*What you have to do*. Below are some records; copy each line in them that contains "Issues".

*Extracted material*.
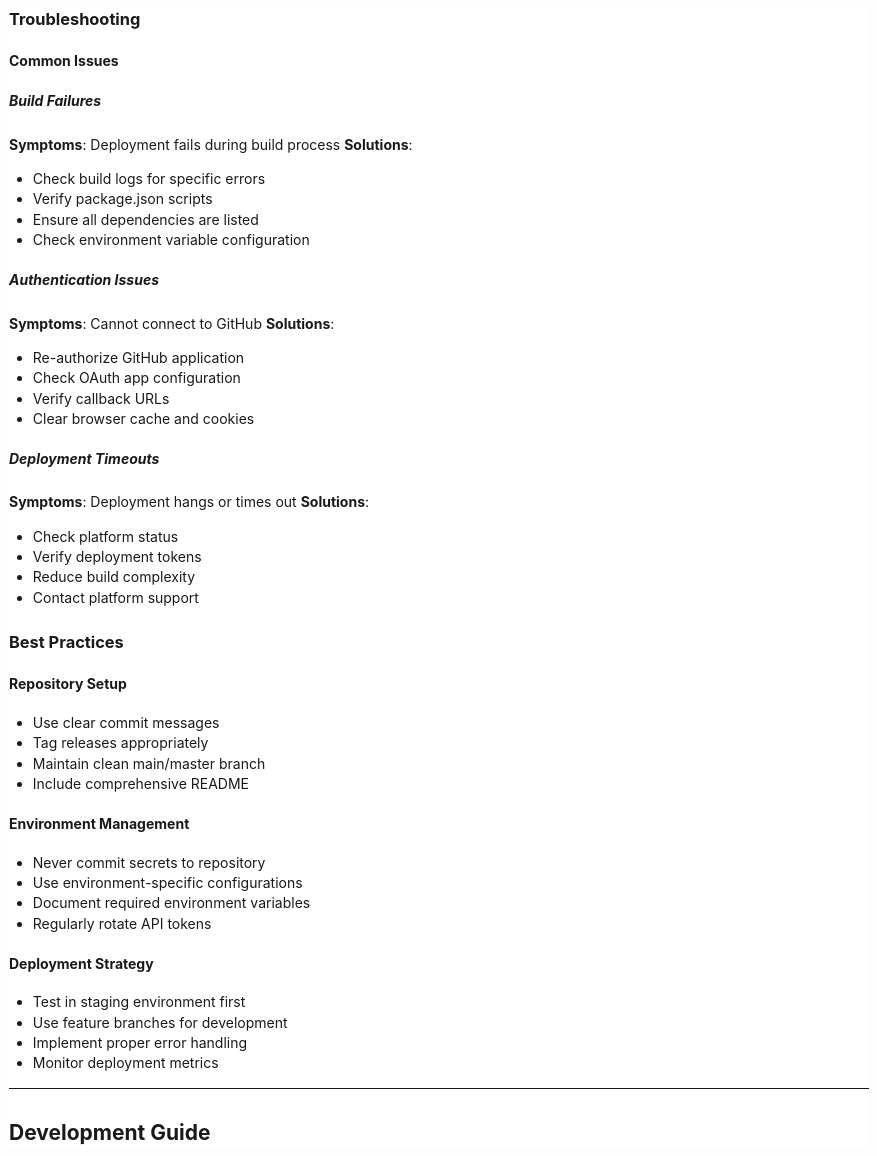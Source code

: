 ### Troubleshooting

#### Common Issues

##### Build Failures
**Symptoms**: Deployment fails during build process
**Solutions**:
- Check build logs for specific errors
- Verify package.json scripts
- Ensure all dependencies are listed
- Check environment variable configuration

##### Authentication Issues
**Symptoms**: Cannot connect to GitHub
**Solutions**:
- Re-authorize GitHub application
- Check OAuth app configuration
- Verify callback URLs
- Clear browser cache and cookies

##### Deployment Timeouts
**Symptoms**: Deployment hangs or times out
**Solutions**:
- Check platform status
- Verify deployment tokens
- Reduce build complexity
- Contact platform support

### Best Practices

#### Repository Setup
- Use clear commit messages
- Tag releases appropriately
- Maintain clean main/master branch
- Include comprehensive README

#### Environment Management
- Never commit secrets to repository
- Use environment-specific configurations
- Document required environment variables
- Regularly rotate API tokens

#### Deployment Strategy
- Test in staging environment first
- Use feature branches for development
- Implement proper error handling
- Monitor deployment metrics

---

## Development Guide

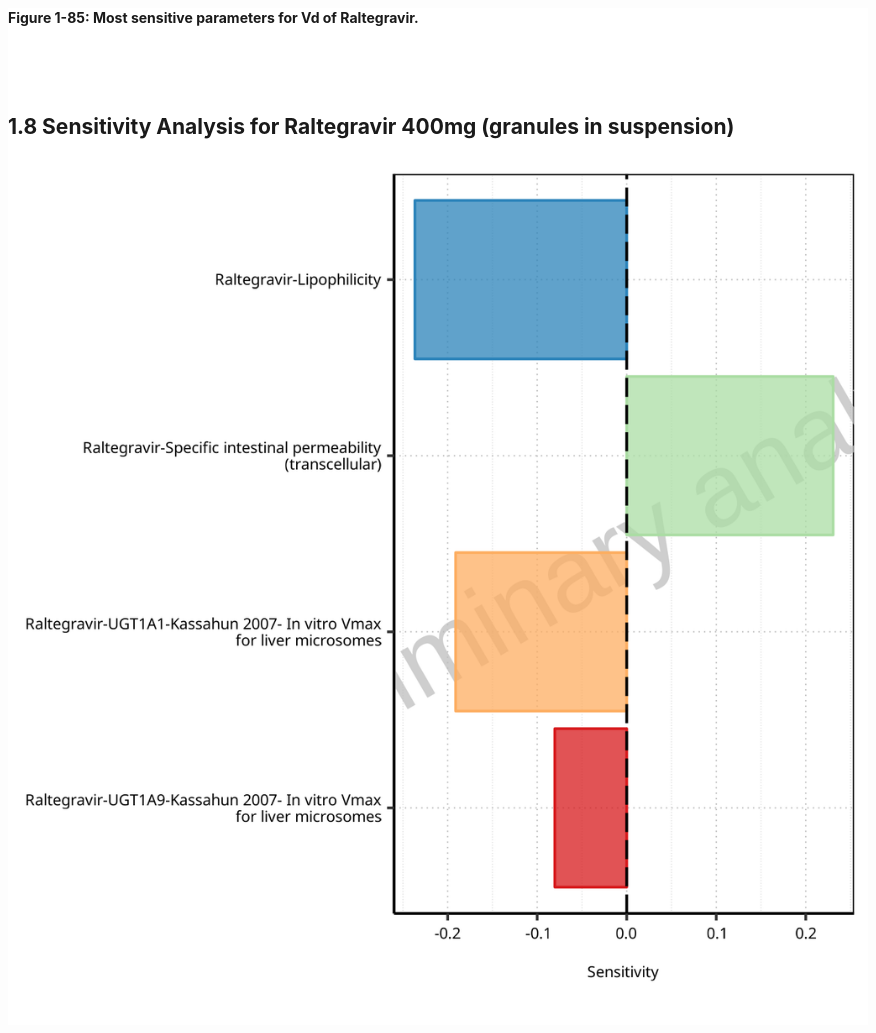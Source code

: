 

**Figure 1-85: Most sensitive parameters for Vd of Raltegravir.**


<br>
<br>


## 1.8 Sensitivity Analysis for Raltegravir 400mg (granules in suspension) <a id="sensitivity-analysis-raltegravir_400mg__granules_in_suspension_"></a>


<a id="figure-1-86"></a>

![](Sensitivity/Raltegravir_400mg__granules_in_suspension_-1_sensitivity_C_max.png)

*Answer to this problem*.
#### Common Issues
##### Authentication Issues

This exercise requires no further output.